Hello and wow what a week it's been, before i start my tales though can i ask why do people drop litter? i cannot fathom peoples mentality just to drop it without a thought, it needs bringing into the curriculum at Schools.
Ooh actually dropping litter is on a par with people having a tattoo especially on on there neck, which is very popular now, and just wrong wrong wrong.

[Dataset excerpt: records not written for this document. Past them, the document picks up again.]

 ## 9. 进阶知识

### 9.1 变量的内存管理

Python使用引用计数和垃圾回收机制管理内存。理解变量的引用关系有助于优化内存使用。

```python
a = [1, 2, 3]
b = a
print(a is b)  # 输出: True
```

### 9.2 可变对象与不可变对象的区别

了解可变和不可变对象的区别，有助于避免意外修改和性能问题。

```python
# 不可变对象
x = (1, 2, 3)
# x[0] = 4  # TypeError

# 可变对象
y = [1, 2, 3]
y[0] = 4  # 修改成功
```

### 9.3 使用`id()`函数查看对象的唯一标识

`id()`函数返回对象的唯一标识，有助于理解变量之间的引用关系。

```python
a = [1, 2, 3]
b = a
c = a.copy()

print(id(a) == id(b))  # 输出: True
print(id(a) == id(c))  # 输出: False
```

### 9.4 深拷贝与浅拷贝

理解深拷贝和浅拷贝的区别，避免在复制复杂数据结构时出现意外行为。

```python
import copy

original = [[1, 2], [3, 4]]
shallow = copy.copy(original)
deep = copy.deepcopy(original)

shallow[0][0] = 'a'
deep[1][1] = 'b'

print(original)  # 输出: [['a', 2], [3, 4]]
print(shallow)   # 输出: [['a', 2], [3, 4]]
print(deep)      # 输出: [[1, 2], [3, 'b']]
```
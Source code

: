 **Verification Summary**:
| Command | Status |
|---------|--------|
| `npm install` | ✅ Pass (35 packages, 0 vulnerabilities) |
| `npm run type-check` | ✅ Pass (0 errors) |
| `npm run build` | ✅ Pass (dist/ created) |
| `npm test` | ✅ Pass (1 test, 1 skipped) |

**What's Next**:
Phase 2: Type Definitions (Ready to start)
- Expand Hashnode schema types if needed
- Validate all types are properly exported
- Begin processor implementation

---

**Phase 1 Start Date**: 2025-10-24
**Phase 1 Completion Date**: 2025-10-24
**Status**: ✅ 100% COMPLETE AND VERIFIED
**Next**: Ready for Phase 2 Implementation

So the Holiday, well if you have read Emma Kennedy's 'The tent, the bucket and me' we started on a Parr with that? on arriving at said destination at 5.30pm and unpacking said tent (Borrowed from the scout hut!! we find that the wrong poles are with the wrong tent!!! HURRAH, so a slight panic and a half hour trip to Sheffield 'Go outdoors' and £250 later and we return with an hour to erect the tent!! poor Willow was in the car for about 8 hours, poor lady
And as the sun went down, and the tent went up we thought hurrah, we hadn't eaten and i was getting a tad grumpy, when we suddenly realized we had the wrong pump for the double Air bed, so yes you have guessed i started to blow it up......Unfortunately being 'Susie Homemaker' i don't have much 'blowing Air into airbeds' Enthusiasm, and so very soon after my 5th blow. Tony took over!!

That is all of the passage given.